Without a doubt, it's reassuring to see Hillary Clinton, John Kerry, and John Edwards all vying for first shot at photo op with the new contender for U.S. Senate, but it would be even more comforting if we heard the four, or five, most likely to run for president, in two years, line up behind the antiwar platform that turned a virtual unknown into a virtuouso player.
Moreover, among the big surprises of last night is not that Joe Lieberman didn't go gently into that night, vowing to run as an Independent, but that his decision to switch party affiliations was not challenged even by members of the Independent party. Is there not a platform, and does Lieberman reflect Independent party line, or can one merely switch back and forth from Democrat to Republican to Independent depending on political expediency and opportunity?
What is less obvious, and what the Democrats need to consider if victory in the most important midterm election, less than three months away, and the presidential election, two years away, is how to come up with a platform that doesn't readilly succumb to the politics of bait and switch, and actually has a distinctive, and discernible world view. How can anyone take a presidential, or any other election seriously when a prominent senator, with more than 30 years of experience under his belt, can morph so comfortably into the skin of another party without anyone even raising so much as an agnostic eyebrow.

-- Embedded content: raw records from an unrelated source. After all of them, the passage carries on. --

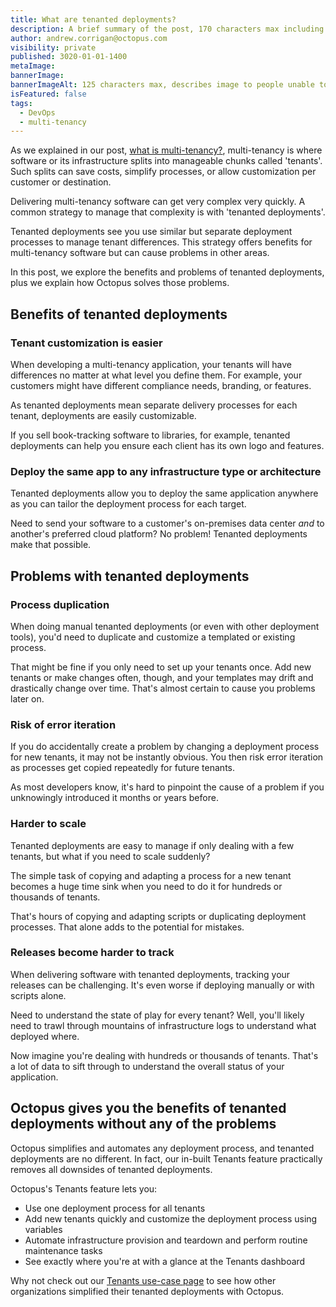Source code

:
 ```yaml
---
title: What are tenanted deployments?
description: A brief summary of the post, 170 characters max including spaces.
author: andrew.corrigan@octopus.com
visibility: private
published: 3020-01-01-1400
metaImage: 
bannerImage: 
bannerImageAlt: 125 characters max, describes image to people unable to see it.
isFeatured: false
tags: 
  - DevOps
  - multi-tenancy
---
```


As we explained in our post, [what is multi-tenancy?](https://octopus.com/blog/what-is-multi-tenancy), multi-tenancy is where software or its infrastructure splits into manageable chunks called 'tenants'. Such splits can save costs, simplify processes, or allow customization per customer or destination.

Delivering multi-tenancy software can get very complex very quickly. A common strategy to manage that complexity is with 'tenanted deployments'.

Tenanted deployments see you use similar but separate deployment processes to manage tenant differences. This strategy offers benefits for multi-tenancy software but can cause problems in other areas.

In this post, we explore the benefits and problems of tenanted deployments, plus we explain how Octopus solves those problems.

## Benefits of tenanted deployments

### Tenant customization is easier

When developing a multi-tenancy application, your tenants will have differences no matter at what level you define them. For example, your customers might have different compliance needs, branding, or features.

As tenanted deployments mean separate delivery processes for each tenant, deployments are easily customizable.

If you sell book-tracking software to libraries, for example, tenanted deployments can help you ensure each client has its own logo and features.

### Deploy the same app to any infrastructure type or architecture 

Tenanted deployments allow you to deploy the same application anywhere as you can tailor the deployment process for each target.

Need to send your software to a customer's on-premises data center *and* to another's preferred cloud platform? No problem! Tenanted deployments make that possible.

## Problems with tenanted deployments

### Process duplication

When doing manual tenanted deployments (or even with other deployment tools), you'd need to duplicate and customize a templated or existing process.

That might be fine if you only need to set up your tenants once. Add new tenants or make changes often, though, and your templates may drift and drastically change over time. That's almost certain to cause you problems later on.

### Risk of error iteration

If you do accidentally create a problem by changing a deployment process for new tenants, it may not be instantly obvious. You then risk error iteration as processes get copied repeatedly for future tenants.

As most developers know, it's hard to pinpoint the cause of a problem if you unknowingly introduced it months or years before.

### Harder to scale

Tenanted deployments are easy to manage if only dealing with a few tenants, but what if you need to scale suddenly?

The simple task of copying and adapting a process for a new tenant becomes a huge time sink when you need to do it for hundreds or thousands of tenants.

That's hours of copying and adapting scripts or duplicating deployment processes. That alone adds to the potential for mistakes.

### Releases become harder to track

When delivering software with tenanted deployments, tracking your releases can be challenging. It's even worse if deploying manually or with scripts alone.

Need to understand the state of play for every tenant? Well, you'll likely need to trawl through mountains of infrastructure logs to understand what deployed where.

Now imagine you're dealing with hundreds or thousands of tenants. That's a lot of data to sift through to understand the overall status of your application.

## Octopus gives you the benefits of tenanted deployments without any of the problems

Octopus simplifies and automates any deployment process, and tenanted deployments are no different. In fact, our in-built Tenants feature practically removes all downsides of tenanted deployments.

Octopus's Tenants feature lets you:

- Use one deployment process for all tenants
- Add new tenants quickly and customize the deployment process using variables
- Automate infrastructure provision and teardown and perform routine maintenance tasks
- See exactly where you're at with a glance at the Tenants dashboard

Why not check out our [Tenants use-case page](https://octopus.com/use-case/tenanted-deployments) to see how other organizations simplified their tenanted deployments with Octopus.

When differences in party platforms break down such that a race becomes one of personality over principle, something is rotten in the body politic, and if we want leaders, not poseurs, we can't afford to overlook that. When candidacy is about opportunism and not opportunity, and ideas are pushed back stage, there is no way to avoid another Supreme Court appointment to the Oval Office. By now, it must be hugely apparent if representational government is to survive beyond the next two years, it's time to sharpen not merely pencils, but talking points, or we're guaranteed to see more lament, and less Lamont, come November.